Monday, 26 June 2006

Trust works to secure Swallowtail's future

The reserve at Wheatfen Broad is well worth a visit at this time of the year. Situated between Surlingham and the River Yare, the area is used as a spillway during the winter to reduce the risk of flooding in Norwich. In late June it is alive with the bird and insect life attracted to the mixture of carr woodland, fen and reedbed. The cottage at Wheatfen Broad was home to Ted Ellis (the great naturalist and broadcaster) for forty years and the reserve itself is now managed by the Ted Ellis Trust, in memory of his achievements.

The reserve is also home to the swallowtail butterfly, one of our rarest and most spectacular species. The native race, britannicus, with its striking cream, black and blue markings, occurs only around the Norfolk Broads, where it can be observed on the wing from late May through to mid-July. The adults tend to fly on hot, cloud-free days, searching for potential mates and (in the case of the females) suitable sites for egg-laying. Like many of our butterfly species, the swallowtail caterpillar is associated with one particular food plant. In this case it is milk-parsley, a native species favouring tall-herb fens and which, like the swallowtail, now has a much-reduced distribution centred on the Broads. Swallowtail eggs tend to be laid on prominent plants, either those that stand clear above the surrounding vegetation or those positioned on the edge of paths cut through the fen. The eggs, which darken as they mature, are surprisingly easy to find – it’s just a case of checking the most likely plants. The tiny caterpillars initially resemble bird droppings but, after the second of several moults, they adopt a conspicuous green, black and orange colouration – a warning to potential predators of their unpalatable nature.

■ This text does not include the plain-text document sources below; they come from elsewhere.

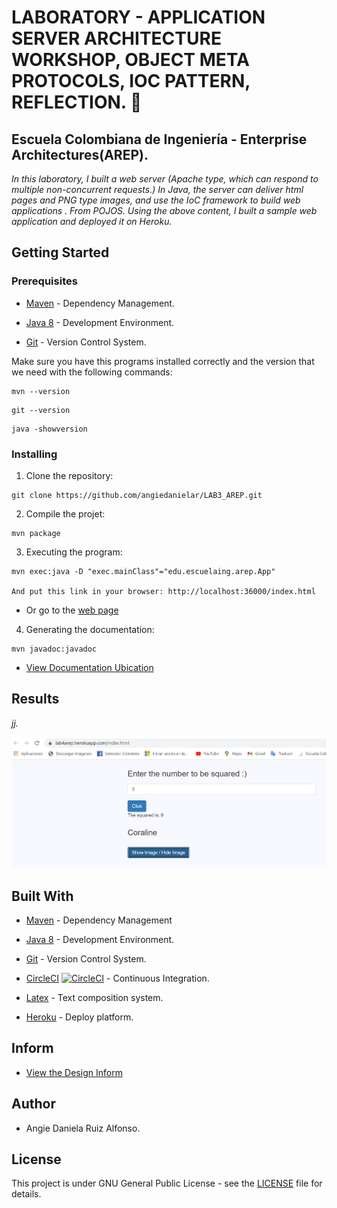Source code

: # LABORATORY - APPLICATION SERVER ARCHITECTURE WORKSHOP, OBJECT META PROTOCOLS, IOC PATTERN, REFLECTION. 🚀

## Escuela Colombiana de Ingeniería - Enterprise Architectures(AREP).

_In this laboratory, I built a web server (Apache type, which can respond to multiple non-concurrent requests.) In Java, the server can deliver html pages and PNG type images, and use the IoC framework to build web applications . From POJOS. Using the above content, I built a sample web application and deployed it on Heroku._

## Getting Started

### Prerequisites

- [Maven](https://maven.apache.org/) - Dependency Management.

- [Java 8](https://www.oracle.com/co/java/technologies/javase/javase-jdk8-downloads.html) -  Development Environment.

- [Git](https://git-scm.com/) - Version Control System.

Make sure you have this programs installed correctly and the version that we need with the following commands:

```
mvn --version
```

```
git --version
```

```
java -showversion
```

### Installing

1. Clone the repository:

```
git clone https://github.com/angiedanielar/LAB3_AREP.git
```

2. Compile the projet:

```
mvn package
```

3. Executing the program:

```
mvn exec:java -D "exec.mainClass"="edu.escuelaing.arep.App"

And put this link in your browser: http://localhost:36000/index.html
```

- Or go to the [web page]()

4. Generating the documentation:

```
mvn javadoc:javadoc
```

- [View Documentation Ubication](https://angiedanielar.github.io/LAB4_AREP/apidocs)

## Results

_jj._


![Imagen 1](resources/images/resultados.png)

## Built With

- [Maven](https://maven.apache.org/) - Dependency Management

- [Java 8](https://www.oracle.com/co/java/technologies/javase/javase-jdk8-downloads.html) -  Development Environment.

- [Git](https://git-scm.com/) - Version Control System.

- [CircleCI](https://circleci.com/) [![CircleCI](https://circleci.com/gh/circleci/circleci-docs.svg?style=svg)](https://app.circleci.com/pipelines/github/angiedanielar/LAB4_AREP) - Continuous Integration.

- [Latex](overleaf.com) - Text composition system.

- [Heroku](https://www.heroku.com/platform) - Deploy platform.

## Inform

- [View the Design Inform](https://github.com/angiedanielar/LAB4_AREP/blob/master/Inform.pdf)

## Author

- Angie Daniela Ruiz Alfonso.

## License

This project is under GNU General Public License - see the [LICENSE](LICENSE) file for details.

Swallowtails can be seen at a number of our broadland nature reserves, including Strumpshaw, Hickling, Catfield Fen and Wheatfen and genetic studies have shown that there is good interchange between the various populations. A detailed understanding of the habitat requirements of the swallowtail has allowed the development of habitat management regimes sensitive to the needs of both the butterfly and its food plant. Management of sedge fens on a three-year rotation allows milk-parsley to flourish, bolstering swallowtail populations and helping to secure the long-term future of this species. However, there are other risks that need to be taken into account, including any lowering of the water table, pollution of ground water by nitrates or phosphates and scrub invasion. Thanks to the efforts of the Ted Ellis Trust, Wheatfen seems secure from these threats for now. Let us hope that this wonderful butterfly continues to thrive.